If no, then you evidently messed up, because your argument does not rely on any property of the Collatz conjecture that is not equally true of the Steve conjecture.
Yeah, just went through this whole same line of evasion. Alright, the Collatz conjecture will never be “proved” in this restrictive sense—and neither will the Steve conjecture or the irrationality of √2—do we care? It may still be proved according to the ordinary meaning.
Look at other unsolved problems: - Goldbach: Can every even number of 1s be split into two prime clusters of 1s? - Twin Primes: Are there infinite pairs of prime clusters of 1s separated by two 1s? - Riemann: How are the prime clusters of 1s distributed?
For centuries, they resist. Why?
I think it would be much clearer to everyone if the OP said
Look at other unsolved problems: - Goldbach: Can every even number of 1s be split into two prime clusters of 1s? - Twin Primes: Are there infinite pairs of prime clusters of 1s separated by two 1s? - Riemann: How are the prime clusters of 1s distributed? - The claim that one odd number plus another odd number is always an even number: When we squash together two odd groups of 1s, do we get an even group of 1s? - The claim that √2 is irrational: Can 1s be divided by 1s, and squared, to get 1+1?
For centuries, they resist. Why?
I request that Alister Munday please make that change. It would save readers a lot of time and confusion … because the readers would immediately know not to waste their time reading on …
I am looking for a counter example—one that doesn’t go above the arithmetic level for both system and level of proof—can you name any?
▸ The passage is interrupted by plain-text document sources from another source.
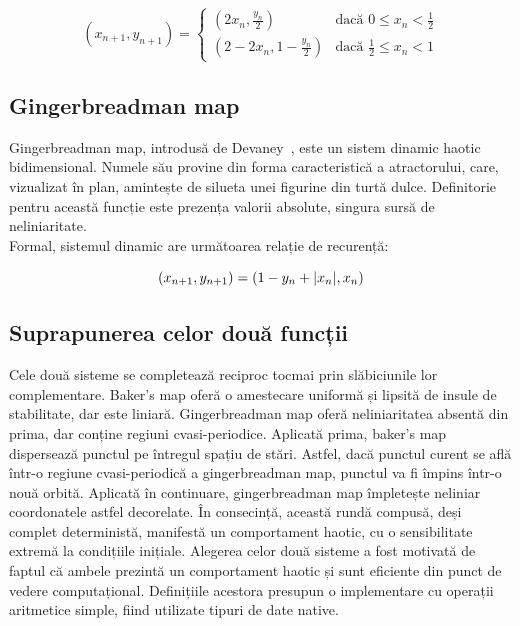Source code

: \begin{equation}
    (x_{n+1}, y_{n+1}) =
    \begin{cases}
        (2x_n, \frac{y_n}{2}) & \text{dacă } 0 \leq x_n < \frac{1}{2} \\
        (2 - 2x_n, 1 - \frac{y_n}{2}) & \text{dacă } \frac{1}{2} \leq x_n < 1
    \end{cases}
\end{equation}

\subsection{Gingerbreadman map}

Gingerbreadman map, introdusă de Devaney~\cite{devaney1989}, este un sistem dinamic haotic bidimensional.
Numele său provine din forma caracteristică a atractorului, care, vizualizat în plan, amintește de silueta unei figurine din turtă dulce.
Definitorie pentru această funcție este prezența valorii absolute, singura sursă de neliniaritate. \\
Formal, sistemul dinamic are următoarea relație de recurență:

\begin{equation}
    (x_{n+1}, y_{n+1}) = (1-y_n + \abs{x_n}, x_n)
\end{equation}

\subsection{Suprapunerea celor două funcții}

Cele două sisteme se completează reciproc tocmai prin slăbiciunile lor complementare.
Baker's map oferă o amestecare uniformă și lipsită de insule de stabilitate, dar este liniară.
Gingerbreadman map oferă neliniaritatea absentă din prima, dar conține regiuni cvasi-periodice.
Aplicată prima, baker's map dispersează punctul pe întregul spațiu de stări.
Astfel, dacă punctul curent se află într-o regiune cvasi-periodică a gingerbreadman map, punctul va fi împins într-o nouă orbită.
Aplicată în continuare, gingerbreadman map împletește neliniar coordonatele astfel decorelate.
În consecință, această rundă compusă, deși complet deterministă, manifestă un comportament haotic, cu o sensibilitate extremă la condițiile inițiale.
Alegerea celor două sisteme a fost motivată de faptul că ambele prezintă un comportament haotic și sunt eficiente din punct de vedere computațional.
Definițiile acestora presupun o implementare cu operații aritmetice simple, fiind utilizate tipuri de date native.

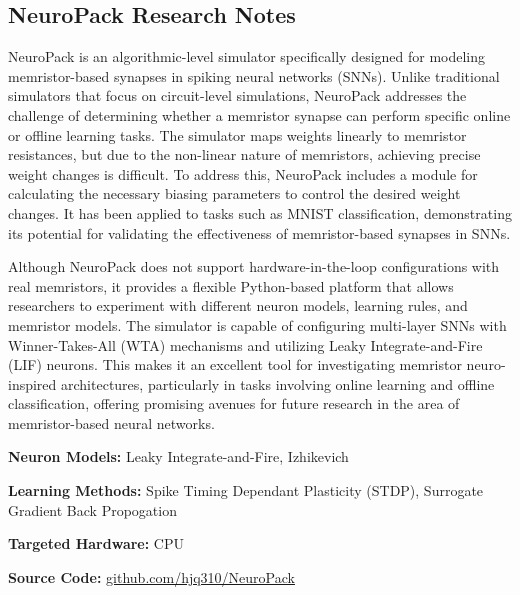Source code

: \subsection*{NeuroPack Research Notes}\label{NeuroPack}

NeuroPack is an algorithmic-level simulator specifically designed for modeling memristor-based synapses in spiking neural networks (SNNs). Unlike traditional simulators that focus on circuit-level simulations, NeuroPack addresses the challenge of determining whether a memristor synapse can perform specific online or offline learning tasks. The simulator maps weights linearly to memristor resistances, but due to the non-linear nature of memristors, achieving precise weight changes is difficult. To address this, NeuroPack includes a module for calculating the necessary biasing parameters to control the desired weight changes. It has been applied to tasks such as MNIST classification, demonstrating its potential for validating the effectiveness of memristor-based synapses in SNNs.

Although NeuroPack does not support hardware-in-the-loop configurations with real memristors, it provides a flexible Python-based platform that allows researchers to experiment with different neuron models, learning rules, and memristor models. The simulator is capable of configuring multi-layer SNNs with Winner-Takes-All (WTA) mechanisms and utilizing Leaky Integrate-and-Fire (LIF) neurons. This makes it an excellent tool for investigating memristor neuro-inspired architectures, particularly in tasks involving online learning and offline classification, offering promising avenues for future research in the area of memristor-based neural networks.

\begin{tcolorbox}[enhanced,attach boxed title to top center={yshift=-3mm,yshifttext=-1mm}, colback=blue!5!white,colframe=blue!75!black,colbacktitle=red!80!black, title=NeuroPack at a Glance,fonttitle=\bfseries, boxed title style={size=small,colframe=red!50!black} ]

\textbf{Neuron Models:} Leaky Integrate-and-Fire, Izhikevich

\textbf{Learning Methods:} Spike Timing Dependant Plasticity (STDP), Surrogate Gradient Back Propogation  

\textbf{Targeted Hardware:} CPU 

\textbf{Source Code:} \href{https://github.com/hjq310/NeuroPack}{github.com/hjq310/NeuroPack}
\end{tcolorbox}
I don’t understand what “go above the arithmetic level” means.
But here’s another way that I can restate my original complaint.
Collatz Conjecture:
If your number is odd, triple it and add one.
If your number is even, divide by two.
…Prove or disprove: if you start at positive integer, then you’ll eventually wind up at 1.
Steve Conjecture:
If your number is odd, add one.
If your number is even, divide by two.
…Prove or disprove: if you start at a positive integer, then you’ll eventually wind up at 1.
Steve Conjecture is true and easy to prove, right?
But your argument that “That’s why it will never be solved” applies to the Steve Conjecture just as much as it applies to the Collatz Conjecture, because your argument does not mention any specific aspects of the Collatz Conjecture that are not also true of the Steve Conjecture. You never talk about the factor of 3, you never talk about proof by induction, you never talk about anything that would distinguish Collatz Conjecture from Steve Conjecture. Therefore, your argument is invalid, because it applies equally well to things that do in fact have proofs.
The Steve Conjecture still requires universal quantification—“For ALL positive integers, this process leads to 1.” That’s above pure arithmetic level.
In pure arithmetic we can only verify specific cases:
”1 is odd → 2 → 1“
”3 is odd → 4 → 2 → 1”
”5 is odd → 6 → 3 → 4 → 2 → 1″
To prove it works for ALL numbers requires stepping above arithmetic to use induction or other higher structures.
Your post purports to conclude: “That’s why [the Collatz conjecture] will never be solved”.
Do you think it would also be correct to say: “That’s why [the Steve conjecture] will never be solved”?
If yes, then I think you’re using the word “solved” in an extremely strange and misleading way.
If no, then you evidently messed up, because your argument does not rely on any property of the Collatz conjecture that is not equally true of the Steve conjecture.
Yeah, just went through this whole same line of evasion. Alright, the Collatz conjecture will never be “proved” in this restrictive sense—and neither will the Steve conjecture or the irrationality of √2—do we care? It may still be proved according to the ordinary meaning.
Yeah it’s super-misleading that the post says:
I think it would be much clearer to everyone if the OP said
I request that Alister Munday please make that change. It would save readers a lot of time and confusion … because the readers would immediately know not to waste their time reading on …